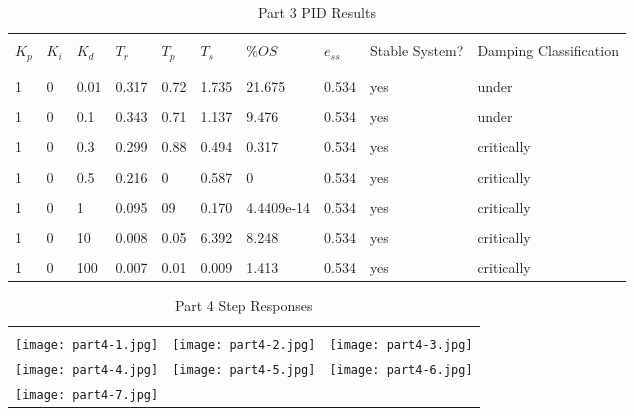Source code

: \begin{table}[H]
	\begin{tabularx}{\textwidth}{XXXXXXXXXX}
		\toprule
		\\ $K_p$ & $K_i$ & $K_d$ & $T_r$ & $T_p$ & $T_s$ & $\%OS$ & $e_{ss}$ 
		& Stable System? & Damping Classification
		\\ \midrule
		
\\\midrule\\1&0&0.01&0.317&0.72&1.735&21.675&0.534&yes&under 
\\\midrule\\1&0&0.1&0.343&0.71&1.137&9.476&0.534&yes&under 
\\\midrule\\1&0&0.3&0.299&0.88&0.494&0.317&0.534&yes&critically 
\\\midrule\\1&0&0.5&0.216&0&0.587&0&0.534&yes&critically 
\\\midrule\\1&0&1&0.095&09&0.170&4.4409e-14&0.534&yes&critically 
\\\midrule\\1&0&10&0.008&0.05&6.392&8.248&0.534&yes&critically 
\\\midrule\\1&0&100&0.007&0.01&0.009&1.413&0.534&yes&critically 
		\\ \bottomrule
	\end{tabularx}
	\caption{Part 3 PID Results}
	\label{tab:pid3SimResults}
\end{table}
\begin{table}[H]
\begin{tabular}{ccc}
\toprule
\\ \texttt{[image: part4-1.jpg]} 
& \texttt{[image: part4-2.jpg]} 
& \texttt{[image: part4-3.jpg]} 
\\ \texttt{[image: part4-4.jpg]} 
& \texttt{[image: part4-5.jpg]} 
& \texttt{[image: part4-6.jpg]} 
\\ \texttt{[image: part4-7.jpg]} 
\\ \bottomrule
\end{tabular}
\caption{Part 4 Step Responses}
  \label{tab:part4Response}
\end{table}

...

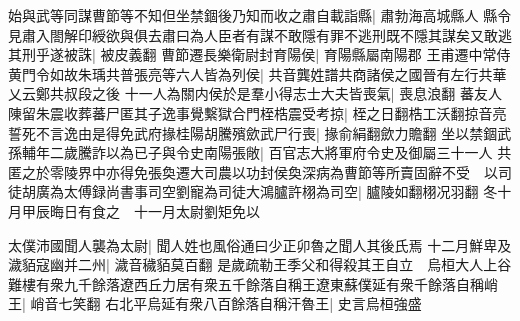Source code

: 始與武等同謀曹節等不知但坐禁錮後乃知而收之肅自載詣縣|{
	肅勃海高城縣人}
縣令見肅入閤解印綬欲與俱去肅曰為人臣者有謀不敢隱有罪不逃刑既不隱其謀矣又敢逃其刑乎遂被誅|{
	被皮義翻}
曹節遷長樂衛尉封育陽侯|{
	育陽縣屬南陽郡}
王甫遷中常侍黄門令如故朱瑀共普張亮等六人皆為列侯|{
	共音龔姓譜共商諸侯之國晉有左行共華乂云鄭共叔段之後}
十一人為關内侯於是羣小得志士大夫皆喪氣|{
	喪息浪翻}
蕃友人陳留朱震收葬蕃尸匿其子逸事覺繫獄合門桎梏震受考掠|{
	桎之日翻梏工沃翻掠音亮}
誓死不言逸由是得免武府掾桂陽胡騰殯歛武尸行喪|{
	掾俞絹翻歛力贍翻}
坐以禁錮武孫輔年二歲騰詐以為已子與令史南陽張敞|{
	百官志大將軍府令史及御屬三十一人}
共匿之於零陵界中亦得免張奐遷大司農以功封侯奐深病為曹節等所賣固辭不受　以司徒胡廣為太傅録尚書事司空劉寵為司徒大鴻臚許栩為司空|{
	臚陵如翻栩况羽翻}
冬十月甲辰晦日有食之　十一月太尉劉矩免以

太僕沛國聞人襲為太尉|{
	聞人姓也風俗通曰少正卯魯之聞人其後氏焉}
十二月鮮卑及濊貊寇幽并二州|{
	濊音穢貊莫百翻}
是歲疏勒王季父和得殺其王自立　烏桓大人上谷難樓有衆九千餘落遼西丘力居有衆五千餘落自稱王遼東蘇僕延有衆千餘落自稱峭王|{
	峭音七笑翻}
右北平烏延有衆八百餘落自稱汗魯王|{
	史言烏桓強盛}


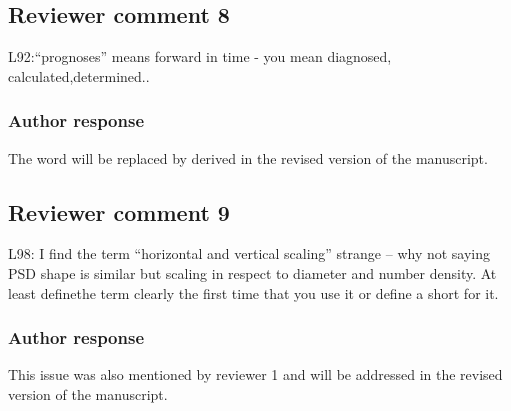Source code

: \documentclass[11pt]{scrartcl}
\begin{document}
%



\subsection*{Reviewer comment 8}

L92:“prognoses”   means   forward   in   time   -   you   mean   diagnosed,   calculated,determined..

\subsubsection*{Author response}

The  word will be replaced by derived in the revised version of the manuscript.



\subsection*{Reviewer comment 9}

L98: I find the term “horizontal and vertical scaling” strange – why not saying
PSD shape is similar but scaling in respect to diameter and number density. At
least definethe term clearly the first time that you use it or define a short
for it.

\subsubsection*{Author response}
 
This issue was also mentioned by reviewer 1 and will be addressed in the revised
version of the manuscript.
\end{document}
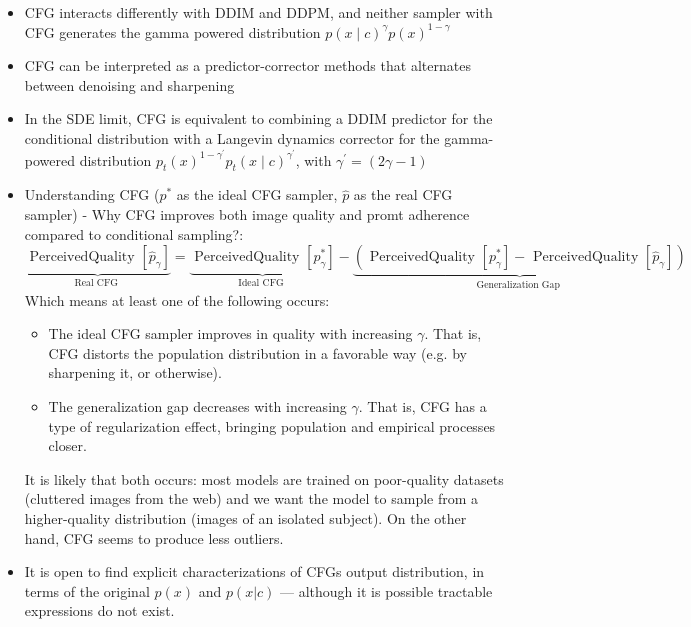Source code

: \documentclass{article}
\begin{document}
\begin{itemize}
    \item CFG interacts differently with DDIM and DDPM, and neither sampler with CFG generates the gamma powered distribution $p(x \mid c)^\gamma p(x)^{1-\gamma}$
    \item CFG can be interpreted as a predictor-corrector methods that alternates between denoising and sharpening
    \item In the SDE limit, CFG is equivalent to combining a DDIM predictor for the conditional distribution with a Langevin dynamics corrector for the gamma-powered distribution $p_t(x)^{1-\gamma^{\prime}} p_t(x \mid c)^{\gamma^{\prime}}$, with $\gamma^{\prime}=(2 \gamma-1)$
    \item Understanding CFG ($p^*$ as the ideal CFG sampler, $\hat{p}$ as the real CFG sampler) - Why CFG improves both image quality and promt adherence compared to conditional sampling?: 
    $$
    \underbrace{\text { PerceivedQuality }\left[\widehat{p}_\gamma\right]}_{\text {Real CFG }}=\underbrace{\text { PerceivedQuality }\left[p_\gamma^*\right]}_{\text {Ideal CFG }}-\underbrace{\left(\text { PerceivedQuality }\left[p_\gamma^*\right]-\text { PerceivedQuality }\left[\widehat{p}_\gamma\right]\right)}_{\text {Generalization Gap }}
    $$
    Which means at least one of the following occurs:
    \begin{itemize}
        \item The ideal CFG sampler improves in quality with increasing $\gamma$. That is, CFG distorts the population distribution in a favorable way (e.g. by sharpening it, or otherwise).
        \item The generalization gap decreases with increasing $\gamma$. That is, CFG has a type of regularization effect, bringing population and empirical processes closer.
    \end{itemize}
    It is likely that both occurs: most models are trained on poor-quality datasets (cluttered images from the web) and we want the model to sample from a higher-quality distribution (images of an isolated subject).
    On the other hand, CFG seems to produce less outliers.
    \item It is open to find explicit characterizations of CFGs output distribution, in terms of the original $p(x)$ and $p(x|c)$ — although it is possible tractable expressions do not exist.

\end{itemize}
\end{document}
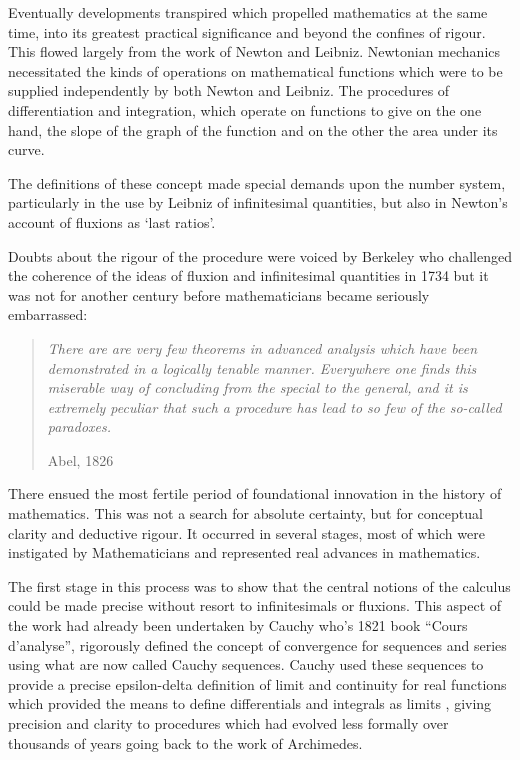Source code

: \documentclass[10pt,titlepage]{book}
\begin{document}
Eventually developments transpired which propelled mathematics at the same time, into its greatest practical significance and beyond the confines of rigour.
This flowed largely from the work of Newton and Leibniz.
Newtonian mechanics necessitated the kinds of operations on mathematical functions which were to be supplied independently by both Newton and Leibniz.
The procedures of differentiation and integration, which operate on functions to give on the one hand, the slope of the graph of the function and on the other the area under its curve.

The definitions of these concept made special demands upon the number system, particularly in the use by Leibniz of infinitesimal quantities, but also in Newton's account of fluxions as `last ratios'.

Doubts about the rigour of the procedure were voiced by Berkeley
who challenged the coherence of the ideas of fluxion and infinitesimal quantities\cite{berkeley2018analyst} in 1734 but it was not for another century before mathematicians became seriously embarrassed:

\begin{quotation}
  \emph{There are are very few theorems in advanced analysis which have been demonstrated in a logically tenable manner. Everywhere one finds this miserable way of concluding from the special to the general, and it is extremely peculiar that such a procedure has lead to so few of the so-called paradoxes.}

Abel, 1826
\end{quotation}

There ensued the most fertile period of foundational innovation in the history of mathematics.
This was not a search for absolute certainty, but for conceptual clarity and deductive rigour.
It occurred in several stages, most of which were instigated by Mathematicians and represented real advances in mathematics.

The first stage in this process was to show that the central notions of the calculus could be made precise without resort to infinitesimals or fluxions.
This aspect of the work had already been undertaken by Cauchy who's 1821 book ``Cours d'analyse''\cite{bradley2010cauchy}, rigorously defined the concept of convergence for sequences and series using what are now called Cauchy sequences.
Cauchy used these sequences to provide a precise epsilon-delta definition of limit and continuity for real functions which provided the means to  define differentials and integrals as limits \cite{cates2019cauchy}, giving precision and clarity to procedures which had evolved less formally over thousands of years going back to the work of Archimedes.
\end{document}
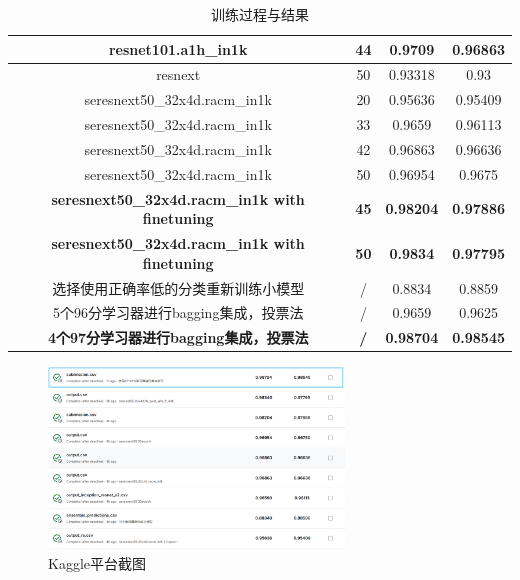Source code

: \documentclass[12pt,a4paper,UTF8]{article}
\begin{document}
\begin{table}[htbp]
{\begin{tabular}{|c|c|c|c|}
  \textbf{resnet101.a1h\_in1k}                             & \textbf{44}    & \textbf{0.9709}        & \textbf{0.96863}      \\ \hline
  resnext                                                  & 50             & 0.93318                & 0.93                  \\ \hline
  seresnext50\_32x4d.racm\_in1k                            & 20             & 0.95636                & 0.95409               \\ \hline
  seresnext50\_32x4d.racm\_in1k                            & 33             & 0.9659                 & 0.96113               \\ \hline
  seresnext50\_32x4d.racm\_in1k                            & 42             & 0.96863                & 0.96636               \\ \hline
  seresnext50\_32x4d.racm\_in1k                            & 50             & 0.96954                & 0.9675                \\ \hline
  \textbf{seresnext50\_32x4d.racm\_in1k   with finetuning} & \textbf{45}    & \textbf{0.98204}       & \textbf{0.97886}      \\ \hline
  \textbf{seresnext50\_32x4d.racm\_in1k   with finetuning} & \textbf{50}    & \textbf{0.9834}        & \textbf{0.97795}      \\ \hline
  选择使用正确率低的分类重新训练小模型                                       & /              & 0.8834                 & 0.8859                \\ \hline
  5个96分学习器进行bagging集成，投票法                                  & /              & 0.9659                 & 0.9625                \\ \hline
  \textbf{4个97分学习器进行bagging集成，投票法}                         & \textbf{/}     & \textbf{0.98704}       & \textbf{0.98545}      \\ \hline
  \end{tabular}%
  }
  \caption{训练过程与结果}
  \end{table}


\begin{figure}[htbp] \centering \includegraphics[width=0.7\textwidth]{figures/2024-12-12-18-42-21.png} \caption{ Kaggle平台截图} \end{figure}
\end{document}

▶ _EXERCISE PROMPT_
Using the entries above, return exactly the lines from the line with "denoising and sharpening" to the line with "SDE limit, CFG", counting both of those lines.

▶ _RESULT OF THIS EXERCISE_
    \item CFG can be interpreted as a predictor-corrector methods that alternates between denoising and sharpening
    \item In the SDE limit, CFG is equivalent to combining a DDIM predictor for the conditional distribution with a Langevin dynamics corrector for the gamma-powered distribution $p_t(x)^{1-\gamma^{\prime}} p_t(x \mid c)^{\gamma^{\prime}}$, with $\gamma^{\prime}=(2 \gamma-1)$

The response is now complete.